A Kruskal-Wallis test can be applied to the data to answer the same question, and it should be more appropriate given the skewed distributions of the groups. The hypotheses for this test concern the distributions of each group rather than the means. If the samples are distributed equally, this implies that their sample statistics will be similar. The test can be compared to a significance level of \(\alpha = 0.05\). They can be written as follows:
\[ H_0:\text{All samples come from the same distribution} \\ H_a:\text{At least one sample's distribution is stochastically different} \]
kruskal.test(POVPIP ~ race, data = census_sample) %>% pander(caption = 'Kruskal-Wallis Rank Sum Test')
Test statistic | df | P value |
---|---|---|
162.3 | 4 | 4.647e-34 * * * |
The p-value of this test (p<0.001) is extremely low compared to \(\alpha\), suggesting there is evidence in support of the alternative hypothesis. It does appear that at least one of the samples is stochastically different. The model is justified because of the skewness of the samples. This suggests that different races do exhibit different average income-poverty ratios.

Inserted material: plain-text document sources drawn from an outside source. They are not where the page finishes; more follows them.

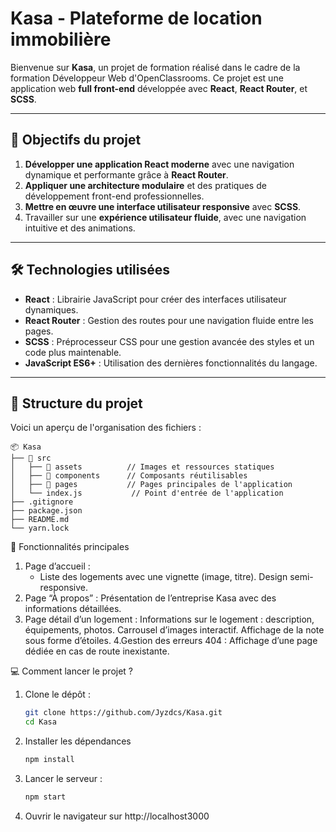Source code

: # Kasa - Plateforme de location immobilière

Bienvenue sur **Kasa**, un projet de formation réalisé dans le cadre de la formation Développeur Web d'OpenClassrooms. Ce projet est une application web **full front-end** développée avec **React**, **React Router**, et **SCSS**. 

---

## 🚀 Objectifs du projet

1. **Développer une application React moderne** avec une navigation dynamique et performante grâce à **React Router**.
2. **Appliquer une architecture modulaire** et des pratiques de développement front-end professionnelles.
3. **Mettre en œuvre une interface utilisateur responsive** avec **SCSS**.
4. Travailler sur une **expérience utilisateur fluide**, avec une navigation intuitive et des animations.

---

## 🛠️ Technologies utilisées

- **React** : Librairie JavaScript pour créer des interfaces utilisateur dynamiques.
- **React Router** : Gestion des routes pour une navigation fluide entre les pages.
- **SCSS** : Préprocesseur CSS pour une gestion avancée des styles et un code plus maintenable.
- **JavaScript ES6+** : Utilisation des dernières fonctionnalités du langage.

---

## 📂 Structure du projet

Voici un aperçu de l'organisation des fichiers : 

```plaintext
📦 Kasa
├── 📂 src
│   ├── 📂 assets          // Images et ressources statiques
│   ├── 📂 components      // Composants réutilisables
│   ├── 📂 pages           // Pages principales de l'application
│   └── index.js           // Point d'entrée de l'application
├── .gitignore
├── package.json
├── README.md
└── yarn.lock
```

🌟 Fonctionnalités principales

1. Page d’accueil :
   - Liste des logements avec une vignette (image, titre).
   Design semi-responsive.
4. Page “À propos” :
   Présentation de l’entreprise Kasa avec des informations détaillées.
5. Page détail d’un logement :
   Informations sur le logement : description, équipements, photos.
   Carrousel d’images interactif.
   Affichage de la note sous forme d’étoiles.
4.Gestion des erreurs 404 :
   Affichage d’une page dédiée en cas de route inexistante.

💻 Comment lancer le projet ?
1. Clone le dépôt :
   ```bash
   git clone https://github.com/Jyzdcs/Kasa.git
   cd Kasa
   ```
2. Installer les dépendances
   ```bash
   npm install
   ```
3. Lancer le serveur :
   ```bash
   npm start
   ```
4. Ouvrir le navigateur sur http://localhost3000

Based on the graphic, it appears that black Americans and other minority racial groups do seem to be closer to the poverty on average than other racial groups in America, especially compared to Asians and white Americans.
Based on the results of this analysis, it is reasonable to assume that there is a relationship between income-poverty ratios and crime rates. Because of this, it is recommended that actions are taken to increase these ratios across the states. Certain racial groups do seem to be more likely to have lower income-poverty ratios, particularly black Americans. It is recommended that steps be taken to improve socioeconomic conditions in this community. Ideally in doing so, violent crime rates across the country may be lowered.